Trying to lay the blame on the doorstep of either state or federal courts -- which only applied the law as written -- is not only inaccurate, but morally wrong. The buck stops with the legislatures on this one, not the courts.
... Essentially, the far right ring of the Republican party that now controls the Bush White House is interested in appointing as many activist judges as it can to overturn Roe v. Wade, Lawrence v. Texas, and those decisions under the Religion Clauses -- the Establishment Clause and the Free Exercise Clause -- that have rightly precluded religious conservatives from dominating the schools, the courthouses, and public grounds. Inclusion is a right, but domination and coercion are Establishment Clause violations, and ones that often inhibit the Free Exercise rights of others.
As should be obvious by now, "activism" is a code word for results not desired by the speaker.
The Court's call to federalism, though long in coming, should have been welcomed by all when it came. It was an overdue reminder that the Constitution gives Congress explicitly enumerated powers, not plenary power.Finally,
The left's critique of the Court's decisions has, in essence, claimed that the Court has no business imposing any limits on Congress -- to do so, the left suggested, was not just wrong, but "imperial."
But to say this, is to ignore the Constitution. It is to claim that enumerated power actually means plenary power. And that is simply not the case.
If Congress had endless power, why in the world would the Framers have bothered to list its powers in the Constitution, one by one? History, too, shows that the transition from the loose association of the Articles of Confederation to the tighter federalism of the constitution did not negate the fact that the Constitution was a compact among the states, who were releasing some powers, but certainly not all.

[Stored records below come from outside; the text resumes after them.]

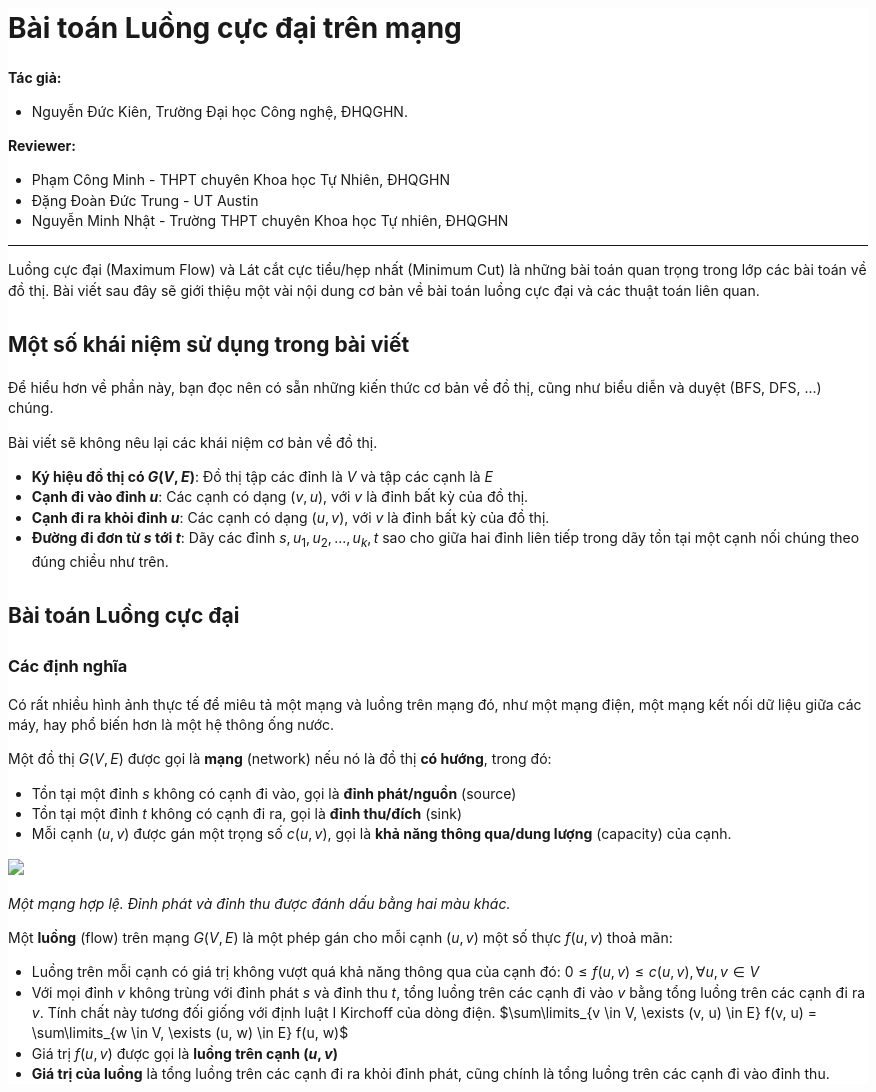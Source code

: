 # Bài toán Luồng cực đại trên mạng

**Tác giả:** 
- Nguyễn Đức Kiên, Trường Đại học Công nghệ, ĐHQGHN.

**Reviewer:** 
- Phạm Công Minh - THPT chuyên Khoa học Tự Nhiên, ĐHQGHN
- Đặng Đoàn Đức Trung - UT Austin
- Nguyễn Minh Nhật - Trường THPT chuyên Khoa học Tự nhiên, ĐHQGHN


---



Luồng cực đại (Maximum Flow) và Lát cắt cực tiểu/hẹp nhất (Minimum Cut) là những bài toán quan trọng trong lớp các bài toán về đồ thị. Bài viết sau đây sẽ giới thiệu một vài nội dung cơ bản về bài toán luồng cực đại và các thuật toán liên quan.

## Một số khái niệm sử dụng trong bài viết
Để hiểu hơn về phần này, bạn đọc nên có sẵn những kiến thức cơ bản về đồ thị, cũng như biểu diễn và duyệt (BFS, DFS, ...) chúng. 

Bài viết sẽ không nêu lại các khái niệm cơ bản về đồ thị.

- **Ký hiệu đồ thị có $G(V, E)$**: Đồ thị tập các đỉnh là $V$ và tập các cạnh là $E$
- **Cạnh đi vào đỉnh $u$**: Các cạnh có dạng $(v, u)$, với $v$ là đỉnh bất kỳ của đồ thị.
- **Cạnh đi ra khỏi đỉnh $u$**: Các cạnh có dạng $(u, v)$, với $v$ là đỉnh bất kỳ của đồ thị.
- **Đường đi đơn từ $s$ tới $t$**: Dãy các đỉnh $s, u_1, u_2, ..., u_k, t$ sao cho giữa hai đỉnh liên tiếp trong dãy tồn tại một cạnh nối chúng theo đúng chiều như trên.

## Bài toán Luồng cực đại

### Các định nghĩa
Có rất nhiều hình ảnh thực tế để miêu tả một mạng và luồng trên mạng đó, như một mạng điện, một mạng kết nối dữ liệu giữa các máy, hay phổ biến hơn là một hệ thông ống nước.

Một đồ thị $G(V, E)$ được gọi là **mạng** (network) nếu nó là đồ thị **có hướng**, trong đó:
- Tồn tại một đỉnh $s$ không có cạnh đi vào, gọi là **đỉnh phát/nguồn** (source)
- Tồn tại một đỉnh $t$ không có cạnh đi ra, gọi là **đỉnh thu/đích** (sink)
- Mỗi cạnh $(u, v)$ được gán một trọng số $c(u, v)$, gọi là **khả năng thông qua/dung lượng** (capacity) của cạnh.

![](https://hackmd.io/_uploads/rkBl97iL3.png)

*Một mạng hợp lệ. Đỉnh phát và đỉnh thu được đánh dấu bằng hai màu khác.*

Một **luồng** (flow) trên mạng $G(V, E)$ là một phép gán cho mỗi cạnh $(u, v)$ một số thực $f(u, v)$ thoả mãn:
- Luồng trên mỗi cạnh có giá trị không vượt quá khả năng thông qua của cạnh đó:
$0 \le f(u, v) \le c(u, v), \forall u, v \in V$
- Với mọi đỉnh $v$ không trùng với đỉnh phát $s$ và đỉnh thu $t$, tổng luồng trên các cạnh đi vào $v$ bằng tổng luồng trên các cạnh đi ra $v$. Tính chất này tương đối giống với định luật I Kirchoff của dòng điện.
$\sum\limits_{v \in V, \exists (v, u) \in E} f(v, u) = 
\sum\limits_{w \in V, \exists (u, w) \in E} f(u, w)$
- Giá trị $f(u, v)$ được gọi là **luồng trên cạnh $(u, v)$**
- **Giá trị của luồng** là tổng luồng trên các cạnh đi ra khỏi đỉnh phát, cũng chính là tổng luồng trên các cạnh đi vào đỉnh thu.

Americans, in general, are an independent-minded lot. But lately, labels affixed to various policies and laws by the two ends of the political spectrum have come to dominate American debate. That's unfortunate.The article isn't particularly long. It addresses several issues without political obfuscation or rhetoric, something sorely missing in today's standards of journalism. Hamilton recognizes that political issues are often clouded by ignored facts and an obliging media (and likewise obliging political base). She avoids that by looking at the situation from a lawyer's perspective - relying on evidence instead of lies and prejudice. Her piece is refreshing and worth the time to read.
Consider judicial nominations. Plainly, the right solution is the moderate one -- and the commonsensical one as well. It is patently obvious that excellence and independence of judgment are the only qualities the Administration and the Senate should be seeking in our federal judges, who will serve for decades and face literally thousands of issues. But these qualities are antithetical to the one that is being sought by Frist and DeLay: the willingness to take orders, either from the political branches or a particular religious group.